* [ENTRIES SHOWN]:
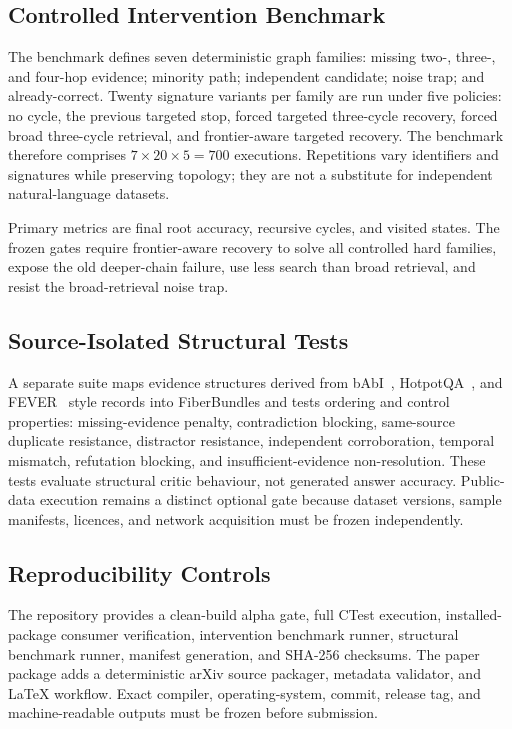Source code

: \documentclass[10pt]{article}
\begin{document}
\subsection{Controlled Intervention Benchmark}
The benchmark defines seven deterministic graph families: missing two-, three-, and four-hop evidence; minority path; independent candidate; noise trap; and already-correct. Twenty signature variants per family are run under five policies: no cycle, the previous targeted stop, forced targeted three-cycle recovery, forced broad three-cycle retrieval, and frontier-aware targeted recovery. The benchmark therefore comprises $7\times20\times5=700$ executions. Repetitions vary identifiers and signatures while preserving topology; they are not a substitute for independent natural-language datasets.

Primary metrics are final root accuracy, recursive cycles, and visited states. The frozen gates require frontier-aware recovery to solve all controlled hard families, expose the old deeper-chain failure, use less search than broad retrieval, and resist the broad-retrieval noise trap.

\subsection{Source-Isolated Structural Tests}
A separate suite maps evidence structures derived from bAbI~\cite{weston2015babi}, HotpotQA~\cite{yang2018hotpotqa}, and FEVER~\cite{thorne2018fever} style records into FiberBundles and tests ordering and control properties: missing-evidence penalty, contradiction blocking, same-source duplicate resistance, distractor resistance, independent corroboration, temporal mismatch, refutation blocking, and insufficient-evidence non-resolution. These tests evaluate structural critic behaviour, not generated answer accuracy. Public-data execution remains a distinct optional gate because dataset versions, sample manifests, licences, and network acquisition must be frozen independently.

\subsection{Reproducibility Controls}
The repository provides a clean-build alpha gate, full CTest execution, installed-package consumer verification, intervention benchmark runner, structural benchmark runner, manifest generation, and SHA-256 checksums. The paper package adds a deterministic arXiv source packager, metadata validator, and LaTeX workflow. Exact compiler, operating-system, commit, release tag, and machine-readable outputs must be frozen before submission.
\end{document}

* [TASK INSTRUCTIONS]: Each line of the material goes into your copy unchanged, but no picture does.

* [WRITTEN RESPONSE]:
Source code

: \documentclass[10pt]{article}
\begin{document}
\subsection{Controlled Intervention Benchmark}
The benchmark defines seven deterministic graph families: missing two-, three-, and four-hop evidence; minority path; independent candidate; noise trap; and already-correct. Twenty signature variants per family are run under five policies: no cycle, the previous targeted stop, forced targeted three-cycle recovery, forced broad three-cycle retrieval, and frontier-aware targeted recovery. The benchmark therefore comprises $7\times20\times5=700$ executions. Repetitions vary identifiers and signatures while preserving topology; they are not a substitute for independent natural-language datasets.

Primary metrics are final root accuracy, recursive cycles, and visited states. The frozen gates require frontier-aware recovery to solve all controlled hard families, expose the old deeper-chain failure, use less search than broad retrieval, and resist the broad-retrieval noise trap.

\subsection{Source-Isolated Structural Tests}
A separate suite maps evidence structures derived from bAbI~\cite{weston2015babi}, HotpotQA~\cite{yang2018hotpotqa}, and FEVER~\cite{thorne2018fever} style records into FiberBundles and tests ordering and control properties: missing-evidence penalty, contradiction blocking, same-source duplicate resistance, distractor resistance, independent corroboration, temporal mismatch, refutation blocking, and insufficient-evidence non-resolution. These tests evaluate structural critic behaviour, not generated answer accuracy. Public-data execution remains a distinct optional gate because dataset versions, sample manifests, licences, and network acquisition must be frozen independently.

\subsection{Reproducibility Controls}
The repository provides a clean-build alpha gate, full CTest execution, installed-package consumer verification, intervention benchmark runner, structural benchmark runner, manifest generation, and SHA-256 checksums. The paper package adds a deterministic arXiv source packager, metadata validator, and LaTeX workflow. Exact compiler, operating-system, commit, release tag, and machine-readable outputs must be frozen before submission.
\end{document}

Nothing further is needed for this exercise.